Spicy-hot pork chops

4 Servings

Ingredients

Quantity Ingredient
4 Bone-in pork chops 3/4-inch thick
15 ounces Canned black beans rinsed and drained
10 ounces Canned diced tomatoes (with green chiles) undrained
ounce Canned whole kernel corn drained
2 tablespoons Chopped fresh cilantro
2 teaspoons Minced garlic
1 teaspoon Ground cumin
½ teaspoon Crushed red pepper (or more, if desired)
½ teaspoon Hot pepper sauce
Vegetable oil
¾ cup Chopped onion

Directions

In a medium bowl combine black beans, tomatoes and green chiles, corn, cilantro, garlic, cumin, red pepper and hot pepper sauce. Set aside.

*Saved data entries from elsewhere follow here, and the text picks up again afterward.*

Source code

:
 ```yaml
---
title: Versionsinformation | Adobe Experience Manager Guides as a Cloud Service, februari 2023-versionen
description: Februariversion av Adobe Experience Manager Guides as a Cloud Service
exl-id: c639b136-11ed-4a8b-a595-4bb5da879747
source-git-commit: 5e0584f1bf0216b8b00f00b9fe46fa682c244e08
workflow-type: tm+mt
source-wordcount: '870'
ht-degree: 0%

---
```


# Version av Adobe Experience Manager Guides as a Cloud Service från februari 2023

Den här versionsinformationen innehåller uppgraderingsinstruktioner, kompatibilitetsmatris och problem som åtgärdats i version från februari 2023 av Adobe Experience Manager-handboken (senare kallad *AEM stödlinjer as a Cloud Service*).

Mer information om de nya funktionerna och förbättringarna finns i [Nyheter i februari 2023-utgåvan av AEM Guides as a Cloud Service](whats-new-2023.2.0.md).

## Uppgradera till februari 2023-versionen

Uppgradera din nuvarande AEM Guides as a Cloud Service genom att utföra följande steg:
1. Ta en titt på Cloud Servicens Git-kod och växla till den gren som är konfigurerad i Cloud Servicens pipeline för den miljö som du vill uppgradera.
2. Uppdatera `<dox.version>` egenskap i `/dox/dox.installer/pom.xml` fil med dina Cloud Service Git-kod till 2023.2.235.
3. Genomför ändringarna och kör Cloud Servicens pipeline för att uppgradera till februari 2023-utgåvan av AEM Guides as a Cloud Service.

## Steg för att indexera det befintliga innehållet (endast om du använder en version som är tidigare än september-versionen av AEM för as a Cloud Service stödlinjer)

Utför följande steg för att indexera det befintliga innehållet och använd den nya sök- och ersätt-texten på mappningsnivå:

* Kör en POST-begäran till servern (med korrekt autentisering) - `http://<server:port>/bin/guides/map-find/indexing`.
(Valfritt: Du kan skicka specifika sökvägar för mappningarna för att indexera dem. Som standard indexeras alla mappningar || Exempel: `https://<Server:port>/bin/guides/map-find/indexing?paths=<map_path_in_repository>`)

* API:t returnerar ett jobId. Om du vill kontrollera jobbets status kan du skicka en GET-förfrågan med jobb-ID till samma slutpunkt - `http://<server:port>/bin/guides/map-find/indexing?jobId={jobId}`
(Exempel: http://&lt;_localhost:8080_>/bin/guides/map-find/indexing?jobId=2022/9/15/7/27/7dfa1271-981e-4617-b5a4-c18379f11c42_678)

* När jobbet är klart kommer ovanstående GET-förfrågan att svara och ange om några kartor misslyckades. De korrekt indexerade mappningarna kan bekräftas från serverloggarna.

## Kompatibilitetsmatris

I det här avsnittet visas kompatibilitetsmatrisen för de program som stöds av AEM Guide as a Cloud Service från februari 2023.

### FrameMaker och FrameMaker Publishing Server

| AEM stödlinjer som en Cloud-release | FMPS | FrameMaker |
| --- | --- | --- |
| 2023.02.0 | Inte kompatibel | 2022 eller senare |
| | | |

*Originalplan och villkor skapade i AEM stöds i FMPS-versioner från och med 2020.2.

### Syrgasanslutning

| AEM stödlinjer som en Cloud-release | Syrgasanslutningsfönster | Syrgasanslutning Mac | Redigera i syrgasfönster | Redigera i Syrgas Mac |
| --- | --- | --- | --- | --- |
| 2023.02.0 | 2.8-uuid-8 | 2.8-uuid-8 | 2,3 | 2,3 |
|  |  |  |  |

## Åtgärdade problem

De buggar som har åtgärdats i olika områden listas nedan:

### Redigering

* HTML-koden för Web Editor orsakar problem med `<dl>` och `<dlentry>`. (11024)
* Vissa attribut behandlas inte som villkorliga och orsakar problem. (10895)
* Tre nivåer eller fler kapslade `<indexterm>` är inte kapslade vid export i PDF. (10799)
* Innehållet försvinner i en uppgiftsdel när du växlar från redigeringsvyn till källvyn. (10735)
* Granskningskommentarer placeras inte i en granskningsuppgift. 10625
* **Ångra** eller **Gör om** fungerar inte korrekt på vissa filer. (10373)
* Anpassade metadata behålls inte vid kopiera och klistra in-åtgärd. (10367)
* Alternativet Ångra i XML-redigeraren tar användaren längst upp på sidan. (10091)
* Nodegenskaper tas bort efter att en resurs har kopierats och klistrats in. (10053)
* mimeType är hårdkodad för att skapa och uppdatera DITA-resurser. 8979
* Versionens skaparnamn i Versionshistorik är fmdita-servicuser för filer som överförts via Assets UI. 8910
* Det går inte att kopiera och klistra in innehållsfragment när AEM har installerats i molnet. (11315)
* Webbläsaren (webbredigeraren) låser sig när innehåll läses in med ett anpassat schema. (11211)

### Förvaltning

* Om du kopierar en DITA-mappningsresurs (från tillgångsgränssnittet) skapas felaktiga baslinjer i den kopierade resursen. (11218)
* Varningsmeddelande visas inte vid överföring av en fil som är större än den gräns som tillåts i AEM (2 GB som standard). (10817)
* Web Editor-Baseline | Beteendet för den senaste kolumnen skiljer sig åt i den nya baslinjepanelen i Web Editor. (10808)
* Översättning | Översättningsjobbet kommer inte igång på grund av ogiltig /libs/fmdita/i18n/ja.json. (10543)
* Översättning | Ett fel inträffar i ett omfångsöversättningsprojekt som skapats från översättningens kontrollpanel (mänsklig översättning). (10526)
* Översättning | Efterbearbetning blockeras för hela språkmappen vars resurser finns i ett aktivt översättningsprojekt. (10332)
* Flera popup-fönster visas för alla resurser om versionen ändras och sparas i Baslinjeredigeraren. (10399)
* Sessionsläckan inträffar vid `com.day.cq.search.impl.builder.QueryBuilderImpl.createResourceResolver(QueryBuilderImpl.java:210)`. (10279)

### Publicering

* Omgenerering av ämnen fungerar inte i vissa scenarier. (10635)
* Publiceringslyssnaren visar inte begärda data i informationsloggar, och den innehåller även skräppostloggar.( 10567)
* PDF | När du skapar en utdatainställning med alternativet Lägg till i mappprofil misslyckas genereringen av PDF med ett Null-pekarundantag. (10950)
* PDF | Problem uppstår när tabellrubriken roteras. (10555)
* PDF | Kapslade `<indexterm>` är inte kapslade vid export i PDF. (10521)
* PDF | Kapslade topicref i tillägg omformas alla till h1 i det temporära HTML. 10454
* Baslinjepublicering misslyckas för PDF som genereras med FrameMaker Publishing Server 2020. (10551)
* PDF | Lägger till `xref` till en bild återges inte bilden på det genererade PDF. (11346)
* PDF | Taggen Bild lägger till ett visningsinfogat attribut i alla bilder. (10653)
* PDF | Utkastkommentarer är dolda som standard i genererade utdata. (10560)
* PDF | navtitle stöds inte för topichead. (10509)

Heat a large skillet over medium-high heat. Brush chops lightly with oil and brown on each side; remove from pan. Add onion to skillet. Cook, stirring often, until onion is tender but not brown. Stir in bean mixture; bring to boiling. Return chops to skillet. Cover tightly; cook over low heat for 5-6 minutes or until chops are just done. Serve bean mixture with chops. (Serves 4)

Approximately, per serving:

Calories: 342. Protein: 32 g. Fat: 9 g. Sodium: 342 mg. Cholesterol: 68 mg.